UNA NON-QUESTIONE. In una intervista concessa al Foglio, Padoan spiega che ormai è evidente a tutti, a destra come a sinistra, il fatto che il fisco nel nostro paese ha raggiunto livelli intollerabili. «Che l’Italia abbia una pressione fiscale tra le più elevate in Europa è noto», dice il ministro al Foglio. «Economicamente è un non issue», ovvero una non questione. E pur essendo espressione della sinistra, anche questo governo ha capito che la nostra tassazione esorbitante rappresenti ormai «uno degli ostacoli principali agli investimenti e quindi a crescita e creazione di lavoro. Questo paese si merita meno tasse». Lo vedono tutti e chi lo dice non è da marchiare come “amico degli evasori”. Solo «una tradizione passata e un po’ inaridita della sinistra», spiega Padoan, può ancora inseguire l’ideologia del “tassare di più per spendere di più” e sostenere che «alleviare le tasse e contrastare l’evasione siano strategie in conflitto tra loro» quando «invece sono complementari».

«ABBIAMO TEMPO». Al di là del livello politico, comunque, il tema principale resta quello delle coperture. Con quali soldi il governo Renzi intende tagliare le tasse? La «rivoluzione fiscale» annunciata dal premier prevede, ricorda l’intervistatore Marco Valerio Lo Prete, «45 miliardi di euro di tasse in meno dal 2014 al 2018: dopo gli 80 euro, via la tassa sulla prima casa (Tasi), Imu agricola e imbullonati dal 2016; poi Ires e Irap; infine Irpef più leggera dal 2018». E visto che bisogna trovare 45 miliardi, non si scappa, le possibili strade sono tre: «Aumentare altre tasse, ridurre in misura più importante del previsto la spesa pubblica, o aumentare l’indebitamento». Quale strada imboccherà il governo? Le risposte di Padoan sono abbastanza evasive: «Da qui alla Legge di stabilità in autunno ci sarà il tempo per lavorare nel dettaglio sui numeri». «Stiamo valutando». Ma nella testa del ministro sembra prevalere la terza via.

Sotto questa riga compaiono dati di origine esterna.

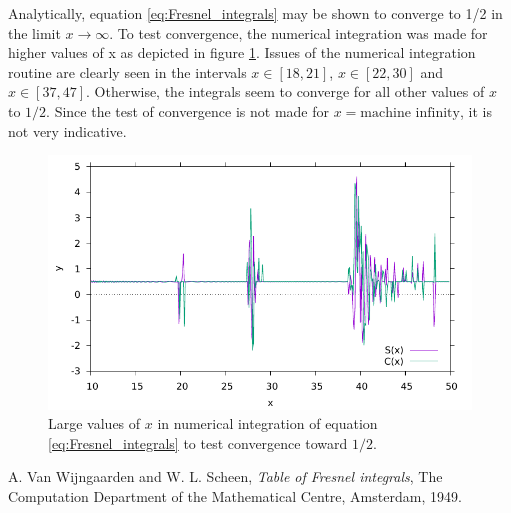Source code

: \documentclass{article}
\begin{document}
	Analytically, equation \ref{eq:Fresnel_integrals} may be shown to converge to 1/2 in the limit $x\rightarrow\infty$. To test convergence, the numerical integration was made for higher values of x as depicted in figure \ref{fig:convergence}. Issues of the numerical integration routine are clearly seen in the intervals $x\in[18,21]$, $x\in[22,30]$ and $x\in[37,47]$. Otherwise, the integrals seem to converge for all other values of $x$ to $1/2$. Since the test of convergence is not made for $x = \textrm{machine infinity}$, it is not very indicative.
	\begin{figure}
	\includegraphics[]{Output2.pdf}
	\caption{Large values of $x$ in numerical integration of equation \ref{eq:Fresnel_integrals} to test convergence toward $1/2$.}
	\label{fig:convergence}
	\end{figure}	

\begin{thebibliography}{9}
	A. Van Wijngaarden and W. L. Scheen,
	\textit{Table of Fresnel integrals},
	The Computation Department of the Mathematical Centre, Amsterdam,
	1949.
\end{thebibliography}
\end{document}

TAGLIARE IN DEFICIT. «È indubbio che cancellando la Tasi occorre pensare anche a come garantire le risorse per i comuni», spiega Padoan. Ed è indubbio anche che occorre dimagrire la spesa pubblica, visto che bisogna «anche dinnescare le clausole di salvaguardia (e cioè l’aumento automatico dell’Iva in caso di mancato raggiungimento dell’obiettivo di spending review, ndr)». Tuttavia è sull’ipotesi di “tagliare le tasse in deficit” che il responsabile delle Finanze si sofferma di più con il Foglio. «Esiste, dallo scorso gennaio, una clausola europea sulla flessibilità consentita sui conti pubblici nei paesi che fanno riforme», ricorda. «L’Italia ne ha già chiesto l’attivazione, e non a caso l’ha ottenuta», grazie alle riforme già approvate. Questo non vuol dire, però, che si possa coprire il taglio delle tasse con più debito: «I tagli delle tasse – precisa il ministro – devono essere credibili, finanziati in tutto o in parte con tagli di spesa. Le riforme consentono di beneficiare della flessibilità». I vincoli relativi al rapporto deficit/Pil rimangono dunque, ma «da 12 mesi a questa parte è completamente cambiato il modo in cui Bruxelles guarda al nostro paese. Siamo diventati un esempio, è passato il momento in cui si discuteva del decimale di aggiustamento in più o in meno».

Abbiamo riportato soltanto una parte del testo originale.